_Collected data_
-------------------------
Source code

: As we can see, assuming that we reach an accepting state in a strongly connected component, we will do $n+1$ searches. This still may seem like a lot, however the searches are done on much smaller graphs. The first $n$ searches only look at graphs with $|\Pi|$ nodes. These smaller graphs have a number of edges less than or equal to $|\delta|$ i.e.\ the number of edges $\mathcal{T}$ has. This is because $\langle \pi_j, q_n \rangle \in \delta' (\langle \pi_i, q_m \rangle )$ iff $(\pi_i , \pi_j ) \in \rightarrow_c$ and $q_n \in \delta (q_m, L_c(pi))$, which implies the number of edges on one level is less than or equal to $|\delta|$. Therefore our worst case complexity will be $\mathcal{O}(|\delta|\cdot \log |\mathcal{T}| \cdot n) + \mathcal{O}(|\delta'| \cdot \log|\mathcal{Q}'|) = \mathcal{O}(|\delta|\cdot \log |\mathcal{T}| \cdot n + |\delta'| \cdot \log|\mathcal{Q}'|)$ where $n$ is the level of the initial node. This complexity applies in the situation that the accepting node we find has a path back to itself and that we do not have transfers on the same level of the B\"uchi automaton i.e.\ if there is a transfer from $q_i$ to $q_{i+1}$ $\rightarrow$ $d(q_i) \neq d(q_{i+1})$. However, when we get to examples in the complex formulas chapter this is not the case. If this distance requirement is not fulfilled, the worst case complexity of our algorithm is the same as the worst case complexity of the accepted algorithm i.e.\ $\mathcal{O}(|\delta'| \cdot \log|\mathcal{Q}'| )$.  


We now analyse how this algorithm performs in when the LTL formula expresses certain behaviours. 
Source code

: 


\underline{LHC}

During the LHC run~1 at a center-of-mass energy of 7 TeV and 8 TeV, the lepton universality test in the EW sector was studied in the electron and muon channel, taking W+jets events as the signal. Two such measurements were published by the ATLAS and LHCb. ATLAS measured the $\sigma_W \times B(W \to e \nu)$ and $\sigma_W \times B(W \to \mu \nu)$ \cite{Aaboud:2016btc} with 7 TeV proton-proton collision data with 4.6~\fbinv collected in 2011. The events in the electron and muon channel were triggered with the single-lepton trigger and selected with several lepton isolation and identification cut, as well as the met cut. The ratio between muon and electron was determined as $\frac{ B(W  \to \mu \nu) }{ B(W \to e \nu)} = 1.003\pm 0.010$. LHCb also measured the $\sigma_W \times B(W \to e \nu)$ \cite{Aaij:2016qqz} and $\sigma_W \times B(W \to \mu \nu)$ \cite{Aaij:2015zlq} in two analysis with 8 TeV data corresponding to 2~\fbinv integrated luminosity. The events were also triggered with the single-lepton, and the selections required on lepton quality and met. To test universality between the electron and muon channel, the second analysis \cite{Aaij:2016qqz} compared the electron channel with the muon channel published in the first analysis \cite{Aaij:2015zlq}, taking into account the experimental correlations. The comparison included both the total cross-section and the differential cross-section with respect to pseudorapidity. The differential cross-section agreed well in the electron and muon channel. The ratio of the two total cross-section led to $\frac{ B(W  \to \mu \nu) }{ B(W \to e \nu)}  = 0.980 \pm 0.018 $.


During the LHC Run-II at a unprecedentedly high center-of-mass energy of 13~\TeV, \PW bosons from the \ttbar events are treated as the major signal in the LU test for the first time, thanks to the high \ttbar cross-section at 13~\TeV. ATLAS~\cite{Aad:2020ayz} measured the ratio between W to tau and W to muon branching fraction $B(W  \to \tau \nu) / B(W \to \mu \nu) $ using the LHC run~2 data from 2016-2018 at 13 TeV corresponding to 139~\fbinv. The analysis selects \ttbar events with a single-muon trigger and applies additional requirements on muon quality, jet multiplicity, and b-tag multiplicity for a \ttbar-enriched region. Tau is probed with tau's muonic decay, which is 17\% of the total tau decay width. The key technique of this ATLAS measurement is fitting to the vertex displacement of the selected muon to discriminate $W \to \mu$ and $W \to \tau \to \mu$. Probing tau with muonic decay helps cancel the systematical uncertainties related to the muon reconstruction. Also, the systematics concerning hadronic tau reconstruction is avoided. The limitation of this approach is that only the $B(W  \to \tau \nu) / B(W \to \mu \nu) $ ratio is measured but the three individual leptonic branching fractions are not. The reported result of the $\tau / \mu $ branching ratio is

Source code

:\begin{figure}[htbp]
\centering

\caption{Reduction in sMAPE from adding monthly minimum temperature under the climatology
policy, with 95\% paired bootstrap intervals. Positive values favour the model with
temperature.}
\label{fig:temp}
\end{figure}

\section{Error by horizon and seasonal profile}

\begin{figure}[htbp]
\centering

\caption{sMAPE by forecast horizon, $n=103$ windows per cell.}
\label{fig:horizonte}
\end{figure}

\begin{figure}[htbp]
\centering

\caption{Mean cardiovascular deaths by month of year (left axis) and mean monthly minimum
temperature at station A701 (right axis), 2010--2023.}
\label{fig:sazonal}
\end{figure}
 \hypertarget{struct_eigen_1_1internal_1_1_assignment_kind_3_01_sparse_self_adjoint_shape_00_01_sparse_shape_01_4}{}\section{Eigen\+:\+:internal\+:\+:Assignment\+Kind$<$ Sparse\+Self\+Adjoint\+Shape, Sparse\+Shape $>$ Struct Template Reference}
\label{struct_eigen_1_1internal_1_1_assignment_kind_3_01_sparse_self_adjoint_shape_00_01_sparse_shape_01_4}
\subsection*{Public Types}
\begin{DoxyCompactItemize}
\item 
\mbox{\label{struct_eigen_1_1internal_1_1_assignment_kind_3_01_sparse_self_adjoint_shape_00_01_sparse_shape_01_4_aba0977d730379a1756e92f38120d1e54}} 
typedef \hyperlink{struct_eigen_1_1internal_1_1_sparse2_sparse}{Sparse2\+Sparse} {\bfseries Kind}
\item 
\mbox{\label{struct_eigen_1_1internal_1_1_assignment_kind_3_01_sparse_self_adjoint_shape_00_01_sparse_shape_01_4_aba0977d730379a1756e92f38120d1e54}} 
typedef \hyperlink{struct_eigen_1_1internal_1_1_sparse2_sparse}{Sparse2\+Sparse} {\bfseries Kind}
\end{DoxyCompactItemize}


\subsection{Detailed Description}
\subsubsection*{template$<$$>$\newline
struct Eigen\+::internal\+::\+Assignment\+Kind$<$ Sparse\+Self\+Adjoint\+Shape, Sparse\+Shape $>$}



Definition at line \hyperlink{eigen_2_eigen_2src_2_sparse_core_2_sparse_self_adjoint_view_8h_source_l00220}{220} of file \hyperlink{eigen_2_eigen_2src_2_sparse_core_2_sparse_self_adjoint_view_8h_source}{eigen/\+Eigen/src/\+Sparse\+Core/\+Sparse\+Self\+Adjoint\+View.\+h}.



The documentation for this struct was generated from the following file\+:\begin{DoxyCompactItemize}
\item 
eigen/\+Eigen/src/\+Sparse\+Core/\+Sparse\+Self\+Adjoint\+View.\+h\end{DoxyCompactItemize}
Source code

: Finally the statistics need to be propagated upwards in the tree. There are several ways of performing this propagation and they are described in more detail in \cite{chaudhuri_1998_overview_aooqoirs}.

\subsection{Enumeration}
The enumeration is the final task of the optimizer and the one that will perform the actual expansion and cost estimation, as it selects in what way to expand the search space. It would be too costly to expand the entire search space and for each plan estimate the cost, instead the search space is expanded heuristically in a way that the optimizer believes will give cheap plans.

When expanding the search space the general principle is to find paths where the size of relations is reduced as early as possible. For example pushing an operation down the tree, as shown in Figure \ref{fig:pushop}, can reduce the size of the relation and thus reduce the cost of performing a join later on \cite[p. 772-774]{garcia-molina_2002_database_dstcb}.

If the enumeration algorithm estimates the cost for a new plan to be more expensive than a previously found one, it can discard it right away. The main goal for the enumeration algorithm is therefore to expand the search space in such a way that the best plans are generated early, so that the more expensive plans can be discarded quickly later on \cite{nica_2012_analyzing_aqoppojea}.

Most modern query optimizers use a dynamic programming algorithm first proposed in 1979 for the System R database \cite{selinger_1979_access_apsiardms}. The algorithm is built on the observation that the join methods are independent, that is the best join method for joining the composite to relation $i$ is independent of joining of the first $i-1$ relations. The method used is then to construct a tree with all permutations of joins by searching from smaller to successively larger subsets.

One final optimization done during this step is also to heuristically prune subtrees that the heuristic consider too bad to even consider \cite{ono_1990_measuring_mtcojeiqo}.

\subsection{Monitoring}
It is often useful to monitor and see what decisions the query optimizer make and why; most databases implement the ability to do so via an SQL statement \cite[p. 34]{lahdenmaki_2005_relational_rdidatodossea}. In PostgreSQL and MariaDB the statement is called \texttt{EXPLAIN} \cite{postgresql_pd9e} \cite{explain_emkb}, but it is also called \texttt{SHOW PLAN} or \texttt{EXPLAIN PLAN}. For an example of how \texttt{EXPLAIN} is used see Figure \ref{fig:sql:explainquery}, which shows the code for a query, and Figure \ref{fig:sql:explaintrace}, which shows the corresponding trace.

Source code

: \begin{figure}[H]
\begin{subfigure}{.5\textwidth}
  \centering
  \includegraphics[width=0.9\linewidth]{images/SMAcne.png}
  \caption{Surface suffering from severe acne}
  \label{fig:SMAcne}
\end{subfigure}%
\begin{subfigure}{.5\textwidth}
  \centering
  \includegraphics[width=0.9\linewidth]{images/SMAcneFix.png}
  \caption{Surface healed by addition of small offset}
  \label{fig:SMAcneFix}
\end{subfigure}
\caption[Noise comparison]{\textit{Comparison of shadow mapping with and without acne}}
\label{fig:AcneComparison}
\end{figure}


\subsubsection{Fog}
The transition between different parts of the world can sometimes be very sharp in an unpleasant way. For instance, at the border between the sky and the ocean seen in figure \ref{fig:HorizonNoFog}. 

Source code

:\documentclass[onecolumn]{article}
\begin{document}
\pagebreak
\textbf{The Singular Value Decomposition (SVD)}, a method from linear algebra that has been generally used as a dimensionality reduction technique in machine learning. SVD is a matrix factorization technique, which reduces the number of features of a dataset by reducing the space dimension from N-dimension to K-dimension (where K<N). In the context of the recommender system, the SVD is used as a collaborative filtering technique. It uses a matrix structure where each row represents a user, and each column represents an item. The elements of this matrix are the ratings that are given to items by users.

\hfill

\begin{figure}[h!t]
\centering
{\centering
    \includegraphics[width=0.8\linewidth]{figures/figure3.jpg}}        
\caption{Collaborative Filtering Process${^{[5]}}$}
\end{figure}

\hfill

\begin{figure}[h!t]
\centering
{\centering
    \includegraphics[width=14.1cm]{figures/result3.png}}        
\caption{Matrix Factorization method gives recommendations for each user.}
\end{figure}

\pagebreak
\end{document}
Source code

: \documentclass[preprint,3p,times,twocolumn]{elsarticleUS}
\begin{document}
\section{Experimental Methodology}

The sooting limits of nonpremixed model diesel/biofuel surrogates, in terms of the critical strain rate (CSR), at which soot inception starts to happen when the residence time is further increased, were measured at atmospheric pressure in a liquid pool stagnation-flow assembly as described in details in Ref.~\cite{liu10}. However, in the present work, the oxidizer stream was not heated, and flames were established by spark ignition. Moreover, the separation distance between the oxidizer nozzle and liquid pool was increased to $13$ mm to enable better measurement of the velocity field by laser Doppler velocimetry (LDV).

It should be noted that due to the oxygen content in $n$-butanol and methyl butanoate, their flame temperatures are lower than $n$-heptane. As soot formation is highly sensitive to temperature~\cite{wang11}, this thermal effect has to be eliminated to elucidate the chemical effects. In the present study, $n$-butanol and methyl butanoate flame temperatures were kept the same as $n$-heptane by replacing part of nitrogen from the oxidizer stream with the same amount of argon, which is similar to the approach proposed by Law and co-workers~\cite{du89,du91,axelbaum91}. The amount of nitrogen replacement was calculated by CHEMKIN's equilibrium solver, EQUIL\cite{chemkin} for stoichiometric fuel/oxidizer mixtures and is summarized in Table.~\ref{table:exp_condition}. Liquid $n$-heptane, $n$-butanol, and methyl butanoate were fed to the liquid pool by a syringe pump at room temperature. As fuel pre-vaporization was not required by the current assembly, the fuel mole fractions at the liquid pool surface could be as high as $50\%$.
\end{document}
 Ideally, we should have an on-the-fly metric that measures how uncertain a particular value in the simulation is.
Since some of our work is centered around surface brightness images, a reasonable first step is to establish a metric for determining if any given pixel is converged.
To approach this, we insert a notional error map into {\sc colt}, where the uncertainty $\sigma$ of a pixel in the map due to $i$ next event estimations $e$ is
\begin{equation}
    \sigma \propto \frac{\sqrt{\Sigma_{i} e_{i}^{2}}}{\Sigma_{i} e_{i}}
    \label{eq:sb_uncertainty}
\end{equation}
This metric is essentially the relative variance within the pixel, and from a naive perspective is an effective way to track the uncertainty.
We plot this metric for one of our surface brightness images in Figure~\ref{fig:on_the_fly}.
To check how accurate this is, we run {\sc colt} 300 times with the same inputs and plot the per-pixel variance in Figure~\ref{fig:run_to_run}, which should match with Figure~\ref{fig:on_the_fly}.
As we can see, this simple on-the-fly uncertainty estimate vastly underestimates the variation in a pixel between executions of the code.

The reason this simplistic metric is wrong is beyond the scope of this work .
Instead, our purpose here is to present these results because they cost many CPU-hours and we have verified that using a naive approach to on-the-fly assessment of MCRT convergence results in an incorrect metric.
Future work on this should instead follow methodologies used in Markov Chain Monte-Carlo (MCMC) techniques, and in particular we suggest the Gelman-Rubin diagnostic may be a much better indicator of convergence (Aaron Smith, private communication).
-------------------------
_Problem statement_
Only the number is wanted here. Please work out how many lines of the records contain "monthly".

_Answer to this exercise_
2